__What the task asks__. The entries below contain a line with "circle color based" and a line with "ArrayDataType()**. Call **arrayTypeData.push()**". Quote exactly those two lines and all lines between them.

__Input for this task__.

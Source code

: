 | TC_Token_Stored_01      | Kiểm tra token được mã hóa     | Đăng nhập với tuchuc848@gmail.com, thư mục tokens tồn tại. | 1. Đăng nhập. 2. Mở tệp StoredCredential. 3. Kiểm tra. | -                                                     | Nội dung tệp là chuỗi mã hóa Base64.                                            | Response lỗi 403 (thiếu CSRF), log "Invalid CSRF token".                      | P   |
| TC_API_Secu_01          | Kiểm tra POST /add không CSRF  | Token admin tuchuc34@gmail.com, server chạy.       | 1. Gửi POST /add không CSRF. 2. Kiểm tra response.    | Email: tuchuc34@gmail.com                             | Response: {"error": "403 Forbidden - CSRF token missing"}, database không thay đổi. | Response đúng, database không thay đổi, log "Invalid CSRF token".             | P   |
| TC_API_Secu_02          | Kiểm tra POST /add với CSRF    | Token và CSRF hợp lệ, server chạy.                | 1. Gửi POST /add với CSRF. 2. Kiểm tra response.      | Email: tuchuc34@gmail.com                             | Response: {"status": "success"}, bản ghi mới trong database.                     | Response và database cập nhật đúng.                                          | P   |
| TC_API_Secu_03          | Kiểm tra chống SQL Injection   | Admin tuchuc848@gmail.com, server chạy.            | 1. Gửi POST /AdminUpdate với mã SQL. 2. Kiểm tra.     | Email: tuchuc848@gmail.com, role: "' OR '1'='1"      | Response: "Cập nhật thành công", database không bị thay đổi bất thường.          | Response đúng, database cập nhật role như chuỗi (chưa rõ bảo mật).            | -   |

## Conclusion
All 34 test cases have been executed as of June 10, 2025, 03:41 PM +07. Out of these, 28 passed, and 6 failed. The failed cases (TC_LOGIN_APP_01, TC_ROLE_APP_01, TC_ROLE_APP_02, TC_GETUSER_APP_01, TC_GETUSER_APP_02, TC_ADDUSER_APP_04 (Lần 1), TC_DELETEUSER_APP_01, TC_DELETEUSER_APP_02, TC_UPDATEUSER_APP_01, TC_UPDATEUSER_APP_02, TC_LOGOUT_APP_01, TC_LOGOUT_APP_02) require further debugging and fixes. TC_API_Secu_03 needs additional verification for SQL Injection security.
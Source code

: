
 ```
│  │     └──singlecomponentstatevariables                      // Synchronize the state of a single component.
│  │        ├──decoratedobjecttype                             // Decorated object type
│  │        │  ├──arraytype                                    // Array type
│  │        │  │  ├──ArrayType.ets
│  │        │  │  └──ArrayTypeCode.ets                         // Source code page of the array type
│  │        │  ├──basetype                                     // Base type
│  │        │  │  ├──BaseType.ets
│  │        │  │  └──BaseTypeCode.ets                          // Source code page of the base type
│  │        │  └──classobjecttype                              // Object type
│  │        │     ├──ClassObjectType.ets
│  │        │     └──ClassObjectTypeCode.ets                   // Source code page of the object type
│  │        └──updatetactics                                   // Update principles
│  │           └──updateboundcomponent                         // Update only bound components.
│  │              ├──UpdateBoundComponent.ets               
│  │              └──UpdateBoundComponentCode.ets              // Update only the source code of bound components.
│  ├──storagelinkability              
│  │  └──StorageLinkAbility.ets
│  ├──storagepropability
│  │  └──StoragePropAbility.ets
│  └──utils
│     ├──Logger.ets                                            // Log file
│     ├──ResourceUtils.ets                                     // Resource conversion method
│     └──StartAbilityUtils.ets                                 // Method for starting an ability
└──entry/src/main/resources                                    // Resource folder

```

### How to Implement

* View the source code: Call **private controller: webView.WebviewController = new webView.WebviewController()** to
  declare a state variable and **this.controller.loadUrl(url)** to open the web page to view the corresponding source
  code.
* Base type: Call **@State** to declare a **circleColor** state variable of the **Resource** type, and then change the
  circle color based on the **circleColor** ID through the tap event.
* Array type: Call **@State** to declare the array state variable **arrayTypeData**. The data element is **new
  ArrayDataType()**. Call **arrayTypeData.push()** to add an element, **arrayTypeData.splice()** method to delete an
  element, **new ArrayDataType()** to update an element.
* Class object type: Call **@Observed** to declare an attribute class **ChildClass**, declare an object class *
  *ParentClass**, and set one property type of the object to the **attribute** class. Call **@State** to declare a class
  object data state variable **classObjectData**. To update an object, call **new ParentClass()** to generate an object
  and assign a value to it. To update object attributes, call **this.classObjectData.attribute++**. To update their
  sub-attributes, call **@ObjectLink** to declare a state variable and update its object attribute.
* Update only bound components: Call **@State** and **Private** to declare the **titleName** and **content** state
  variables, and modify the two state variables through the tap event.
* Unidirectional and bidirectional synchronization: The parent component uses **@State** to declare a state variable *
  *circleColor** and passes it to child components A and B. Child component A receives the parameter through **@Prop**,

__Response area__.
  circle color based on the **circleColor** ID through the tap event.
* Array type: Call **@State** to declare the array state variable **arrayTypeData**. The data element is **new
  ArrayDataType()**. Call **arrayTypeData.push()** to add an element, **arrayTypeData.splice()** method to delete an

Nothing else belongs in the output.